Some people have a hard time to give due to difficult life experiences that caused them to erect walls and focus on survival mode and self-preservation. We all have a survival instinct and when people experience broken trust, trauma, or abuse the idea of giving and putting yourself out there for another feels threatening. The gut instinct is to retreat to a safe space where there is no vulnerability. So some people will react by remaining distant and avoiding relationships altogether, while others will use the relationship to facilitate their needs. Being a taker is a form of self-protection.
Selfishness caused by bad experiences can be either an active choice or an involuntary reaction. Either way, acknowledging that pain and taking steps towards healing it will help you to become free of it. (We are not referring to those helplessly selfish people who are abusive and narcissistic and unfortunately stand little chance of growing out of their disorder.)
Working on becoming a giver doesn’t stop once you’re married. Marriage is the first step in a journey towards oneness. Even married veterans are constantly faced with the challenge to see the world from the perspective of “me” versus “we.” It is a constant struggle to grow. No one is perfect and no one needs to be.

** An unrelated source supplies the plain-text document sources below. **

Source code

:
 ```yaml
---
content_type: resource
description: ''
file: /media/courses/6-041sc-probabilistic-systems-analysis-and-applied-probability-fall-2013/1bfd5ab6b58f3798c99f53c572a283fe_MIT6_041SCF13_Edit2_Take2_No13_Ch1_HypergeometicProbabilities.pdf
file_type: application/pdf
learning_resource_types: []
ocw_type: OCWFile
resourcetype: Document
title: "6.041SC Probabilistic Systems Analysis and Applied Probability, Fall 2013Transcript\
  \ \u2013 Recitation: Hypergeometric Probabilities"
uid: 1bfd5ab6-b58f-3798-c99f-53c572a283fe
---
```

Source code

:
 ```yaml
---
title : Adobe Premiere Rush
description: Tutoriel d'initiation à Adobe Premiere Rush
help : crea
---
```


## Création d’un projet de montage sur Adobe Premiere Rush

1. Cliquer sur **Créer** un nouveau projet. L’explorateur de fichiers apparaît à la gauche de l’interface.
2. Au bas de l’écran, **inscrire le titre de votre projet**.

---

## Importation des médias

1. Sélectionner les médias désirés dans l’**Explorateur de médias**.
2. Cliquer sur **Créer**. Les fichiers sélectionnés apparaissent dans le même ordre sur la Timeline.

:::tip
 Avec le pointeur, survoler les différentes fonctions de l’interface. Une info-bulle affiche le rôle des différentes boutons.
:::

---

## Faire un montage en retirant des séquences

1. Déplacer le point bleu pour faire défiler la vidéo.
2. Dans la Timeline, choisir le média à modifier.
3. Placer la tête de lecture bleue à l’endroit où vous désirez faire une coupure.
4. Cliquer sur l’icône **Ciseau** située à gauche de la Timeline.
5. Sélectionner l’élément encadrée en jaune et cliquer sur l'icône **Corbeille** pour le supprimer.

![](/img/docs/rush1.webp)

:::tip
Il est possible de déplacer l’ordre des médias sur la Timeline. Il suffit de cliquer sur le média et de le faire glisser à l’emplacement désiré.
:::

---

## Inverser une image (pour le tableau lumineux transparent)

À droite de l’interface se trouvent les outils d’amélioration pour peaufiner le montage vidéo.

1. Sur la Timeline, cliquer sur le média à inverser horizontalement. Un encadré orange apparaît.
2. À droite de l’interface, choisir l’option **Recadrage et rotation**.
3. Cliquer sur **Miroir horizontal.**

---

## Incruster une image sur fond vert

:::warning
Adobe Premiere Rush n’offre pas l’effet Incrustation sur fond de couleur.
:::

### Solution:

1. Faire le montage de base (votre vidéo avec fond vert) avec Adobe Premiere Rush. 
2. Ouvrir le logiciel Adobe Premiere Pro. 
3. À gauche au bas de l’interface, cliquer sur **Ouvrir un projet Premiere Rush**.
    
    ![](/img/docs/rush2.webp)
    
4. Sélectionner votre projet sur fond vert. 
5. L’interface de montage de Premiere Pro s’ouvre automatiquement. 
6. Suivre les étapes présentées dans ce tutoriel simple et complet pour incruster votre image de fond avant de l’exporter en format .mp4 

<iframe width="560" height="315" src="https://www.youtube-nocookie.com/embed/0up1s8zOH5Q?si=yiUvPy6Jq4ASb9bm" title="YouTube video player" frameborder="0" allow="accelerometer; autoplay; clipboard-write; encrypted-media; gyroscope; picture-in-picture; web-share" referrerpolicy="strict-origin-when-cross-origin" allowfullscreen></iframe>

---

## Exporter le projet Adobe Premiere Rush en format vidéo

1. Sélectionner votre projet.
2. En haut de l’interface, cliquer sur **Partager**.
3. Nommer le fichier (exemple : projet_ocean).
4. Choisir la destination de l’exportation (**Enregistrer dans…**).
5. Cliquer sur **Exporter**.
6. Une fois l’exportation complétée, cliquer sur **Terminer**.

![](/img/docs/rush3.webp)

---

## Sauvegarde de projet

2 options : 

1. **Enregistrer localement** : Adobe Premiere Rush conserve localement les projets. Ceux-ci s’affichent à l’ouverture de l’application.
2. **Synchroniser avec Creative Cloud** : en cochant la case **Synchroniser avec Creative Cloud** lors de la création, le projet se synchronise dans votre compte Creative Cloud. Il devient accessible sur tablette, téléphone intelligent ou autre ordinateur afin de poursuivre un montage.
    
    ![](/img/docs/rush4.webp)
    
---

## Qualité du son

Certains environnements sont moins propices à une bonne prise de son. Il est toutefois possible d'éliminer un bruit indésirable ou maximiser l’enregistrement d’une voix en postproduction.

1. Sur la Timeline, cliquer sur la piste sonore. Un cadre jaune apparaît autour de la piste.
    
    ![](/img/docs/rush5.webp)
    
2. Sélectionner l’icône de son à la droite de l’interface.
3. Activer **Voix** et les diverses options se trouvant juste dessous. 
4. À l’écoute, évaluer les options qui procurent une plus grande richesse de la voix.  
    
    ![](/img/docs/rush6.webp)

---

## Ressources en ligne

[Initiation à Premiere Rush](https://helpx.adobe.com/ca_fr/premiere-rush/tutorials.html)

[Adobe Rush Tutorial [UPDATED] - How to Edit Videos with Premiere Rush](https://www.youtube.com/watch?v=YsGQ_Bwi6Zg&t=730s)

The key is to make sure you are on the right track before getting married. That usually requires a U-turn in viewing a relationship as an opportunity to take (What are you willing to do for me?) to seeing it as an opportunity to give (What am I willing to do for you?). And all those small but massively significant acts of giving that we do throughout our day are slowly but surely changing our character and priming us for a happy, fulfilling marriage.